The company confessed to having paid the hackers $100,000 to delete the information and keep the cyberattack quiet, as Bloomberg reported. Because of the damning Bloomberg report, Uber’s CEO Dara Khosrowshahi wrote a public statement on behalf of the company. “None of this should have happened, and I will not make excuses for it,” she said, “while I can’t erase the past, I can commit on behalf of every Uber employee that we will learn from our mistakes.”

Uber admitted to this breach as part of a settlement with the US Department of Justice to avoid criminal prosecution. According to the settlement, the CEO and his team reported the breach to the people affected a year later it happened. The drivers, public and government authorities decided not to prosecute Uber because of their decision to disclose it, as well as an agreement with the FTC in 2018 to report any future cyberattack to government regulators. The settlement also acknowledges that Uber paid $148m to settle civil litigation tied to the data breach.

Uber’s chief security officer at the time, Joe Sullivan, was also complicit in the cover-up, causing him to be fired by Khosrowshahi in 2017. Sullivan was consequently charged with obstruction of justice for trying to hide a data breach from the FTC and Uber management. His case is due to go to trial in September 2022.

6. Adobe cyberattack – 2013

Software maker Adobe was the victim of a cyberattack that compromised about 38 million active users. The company had originally declared that 2.9 million accounts had been affected.

The attackers had also accessed data from an unspecified number of accounts that were unused or deactivated.

The hackers stole not only user data but also part of the source code of the popular photo-editing software Photoshop, as well as Acrobat PDF Editor.

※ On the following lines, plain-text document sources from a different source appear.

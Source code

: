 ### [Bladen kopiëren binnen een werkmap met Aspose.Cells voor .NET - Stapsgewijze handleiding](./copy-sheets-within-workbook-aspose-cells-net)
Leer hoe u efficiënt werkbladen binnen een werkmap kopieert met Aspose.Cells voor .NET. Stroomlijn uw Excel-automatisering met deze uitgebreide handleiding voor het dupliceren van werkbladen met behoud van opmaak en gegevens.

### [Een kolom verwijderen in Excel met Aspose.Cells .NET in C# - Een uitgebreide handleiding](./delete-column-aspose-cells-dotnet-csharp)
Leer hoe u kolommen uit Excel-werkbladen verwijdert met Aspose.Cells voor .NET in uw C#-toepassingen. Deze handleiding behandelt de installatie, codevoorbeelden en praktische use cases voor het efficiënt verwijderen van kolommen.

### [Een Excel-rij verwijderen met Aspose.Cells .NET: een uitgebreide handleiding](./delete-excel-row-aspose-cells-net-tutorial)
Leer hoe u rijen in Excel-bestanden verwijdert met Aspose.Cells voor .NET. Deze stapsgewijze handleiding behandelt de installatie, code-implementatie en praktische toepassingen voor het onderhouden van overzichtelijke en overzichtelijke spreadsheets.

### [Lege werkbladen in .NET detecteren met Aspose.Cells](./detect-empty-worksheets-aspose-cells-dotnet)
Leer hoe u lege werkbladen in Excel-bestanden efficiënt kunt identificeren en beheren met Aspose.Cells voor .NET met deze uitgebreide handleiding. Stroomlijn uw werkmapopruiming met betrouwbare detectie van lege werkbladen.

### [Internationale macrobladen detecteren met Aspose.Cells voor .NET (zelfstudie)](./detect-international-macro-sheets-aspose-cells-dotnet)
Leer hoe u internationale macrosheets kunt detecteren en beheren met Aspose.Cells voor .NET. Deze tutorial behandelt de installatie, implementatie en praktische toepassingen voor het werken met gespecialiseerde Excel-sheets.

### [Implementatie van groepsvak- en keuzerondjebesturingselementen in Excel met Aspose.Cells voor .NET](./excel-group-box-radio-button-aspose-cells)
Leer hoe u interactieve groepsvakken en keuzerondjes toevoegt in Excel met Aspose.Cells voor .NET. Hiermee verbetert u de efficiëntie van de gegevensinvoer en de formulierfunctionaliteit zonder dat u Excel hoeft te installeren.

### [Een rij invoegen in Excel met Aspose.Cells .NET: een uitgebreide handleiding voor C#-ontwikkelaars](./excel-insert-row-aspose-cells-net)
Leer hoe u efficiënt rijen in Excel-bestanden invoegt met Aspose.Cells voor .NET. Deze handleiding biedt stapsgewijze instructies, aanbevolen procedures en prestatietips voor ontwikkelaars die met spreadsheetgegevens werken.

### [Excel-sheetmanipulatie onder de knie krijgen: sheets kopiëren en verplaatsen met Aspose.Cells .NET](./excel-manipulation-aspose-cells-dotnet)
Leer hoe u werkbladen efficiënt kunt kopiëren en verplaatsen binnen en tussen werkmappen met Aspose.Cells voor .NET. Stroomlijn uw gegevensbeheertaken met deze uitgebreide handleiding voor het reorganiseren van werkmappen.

In May of the same year, Adobe shifted several of its products to a subscription model. Its users now need to register an account and provide their payment card details.

The consequences of this cyberattack were comparatively minor. Adobe had to pay just $1m to settle a lawsuit filed by 15 state attorneys general. Furthermore, the hacker – a 39-year-old man from The Netherlands – also avoided jail time.